Hint: Study about the centripetal force and the gravitational force. Study how the satellite or any object moving in a circular direction around another object works. Think about which critical velocity you are asked by looking at the equations given as options.
Formula used:

$g=\dfrac{GM}{{{R}^{2}}}$
${{V}_{c}}^{2}=\dfrac{GM}{R}$

Complete step by step answer:
To put a satellite into a stable orbit around earth we gave them a constant horizontal velocity. The minimum velocity required to make them orbit in the stable orbit is called the critical velocity.
Consider an object of mass m orbiting another object of mass M. For the circular motion we need a centripetal force. In this case we have the necessary centripetal force due to the gravitational attraction.

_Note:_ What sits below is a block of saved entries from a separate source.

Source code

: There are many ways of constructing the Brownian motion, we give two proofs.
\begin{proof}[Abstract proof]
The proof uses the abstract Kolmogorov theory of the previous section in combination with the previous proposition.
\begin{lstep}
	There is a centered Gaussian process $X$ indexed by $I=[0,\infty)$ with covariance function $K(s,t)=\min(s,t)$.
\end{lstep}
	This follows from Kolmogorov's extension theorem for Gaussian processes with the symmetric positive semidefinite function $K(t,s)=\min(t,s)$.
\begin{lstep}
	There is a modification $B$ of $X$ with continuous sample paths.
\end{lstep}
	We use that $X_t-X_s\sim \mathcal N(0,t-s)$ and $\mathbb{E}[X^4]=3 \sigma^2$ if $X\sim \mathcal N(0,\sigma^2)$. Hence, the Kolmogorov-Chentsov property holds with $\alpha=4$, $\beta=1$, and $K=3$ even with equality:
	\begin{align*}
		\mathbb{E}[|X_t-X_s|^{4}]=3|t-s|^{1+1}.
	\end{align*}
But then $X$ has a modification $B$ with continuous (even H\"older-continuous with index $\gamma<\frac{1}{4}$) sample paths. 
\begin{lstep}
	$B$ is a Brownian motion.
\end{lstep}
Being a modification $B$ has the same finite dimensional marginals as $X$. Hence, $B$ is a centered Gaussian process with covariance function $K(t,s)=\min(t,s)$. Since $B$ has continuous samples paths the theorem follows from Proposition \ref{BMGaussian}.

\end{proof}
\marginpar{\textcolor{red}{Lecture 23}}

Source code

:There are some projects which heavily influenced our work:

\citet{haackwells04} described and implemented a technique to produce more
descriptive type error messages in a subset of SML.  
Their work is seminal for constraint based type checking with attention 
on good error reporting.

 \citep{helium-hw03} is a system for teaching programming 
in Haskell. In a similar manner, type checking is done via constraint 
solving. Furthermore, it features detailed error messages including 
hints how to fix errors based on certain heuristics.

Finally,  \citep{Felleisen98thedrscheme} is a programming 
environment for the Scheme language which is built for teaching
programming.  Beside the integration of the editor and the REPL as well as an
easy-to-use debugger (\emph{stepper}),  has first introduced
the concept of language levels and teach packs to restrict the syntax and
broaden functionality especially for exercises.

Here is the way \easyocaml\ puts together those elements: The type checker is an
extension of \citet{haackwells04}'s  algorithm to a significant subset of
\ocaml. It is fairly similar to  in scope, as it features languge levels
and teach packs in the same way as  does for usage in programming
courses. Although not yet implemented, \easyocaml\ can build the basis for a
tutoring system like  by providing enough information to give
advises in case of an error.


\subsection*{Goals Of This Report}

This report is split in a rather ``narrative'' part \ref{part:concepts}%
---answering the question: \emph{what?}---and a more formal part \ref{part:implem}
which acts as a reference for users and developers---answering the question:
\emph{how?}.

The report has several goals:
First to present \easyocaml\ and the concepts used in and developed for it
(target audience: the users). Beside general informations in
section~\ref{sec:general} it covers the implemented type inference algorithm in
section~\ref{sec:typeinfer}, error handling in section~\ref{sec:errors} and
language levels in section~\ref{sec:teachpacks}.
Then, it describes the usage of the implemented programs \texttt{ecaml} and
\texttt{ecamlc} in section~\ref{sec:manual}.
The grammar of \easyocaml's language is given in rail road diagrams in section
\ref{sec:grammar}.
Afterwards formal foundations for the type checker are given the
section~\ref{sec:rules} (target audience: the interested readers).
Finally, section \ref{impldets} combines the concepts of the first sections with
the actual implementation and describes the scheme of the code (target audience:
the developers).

Let the orbiting object is at a distance R from the object in the centre.

Now, for the motion to be stable the centripetal force should be equal to the gravitational attraction.

$\begin{aligned} & \text{centripetal force = gravitational force} \\\ & \dfrac{m{{V}_{c}}^{2}}{R}=G\dfrac{Mm}{{{R}^{2}}} \\\ & {{V}_{c}}^{2}=\dfrac{GM}{R} \\\ \end{aligned}$

Where, G is the gravitational constant and ${{V}_{c}}$ is the critical velocity of the object.
Now, we can express the acceleration due to gravity as

$\begin{aligned} & g=\dfrac{GM}{{{R}^{2}}} \\\ & \text{so,} \\\ & G=\dfrac{g{{R}^{2}}}{M} \\\ \end{aligned}$

Now, putting the value of G in terms of g we get that,

$\begin{aligned} & {{V}_{c}}^{2}=\dfrac{GM}{R} \\\ & {{V}_{c}}^{2}=\dfrac{g{{R}^{2}}}{M}\dfrac{M}{R} \\\ & {{V}_{c}}^{2}=gR \\\ & {{V}_{c}}=\sqrt{gR} \\\ \end{aligned}$

So, the correct option is (D)

Note: Critical velocity can also be defined as the maximum velocity with which a liquid can flow through a tube without being turbulent.

${{V}_{c}}=\dfrac{{{R}_{e}}\eta }{\rho r}$

Where, ${{R}_{e}}$is the Reynolds number, $\eta$ is the viscosity, $\rho$is the density of the fluid and r is the radius of the tube.

Do not confuse this critical velocity of fluid with the above critical velocity for circular motion.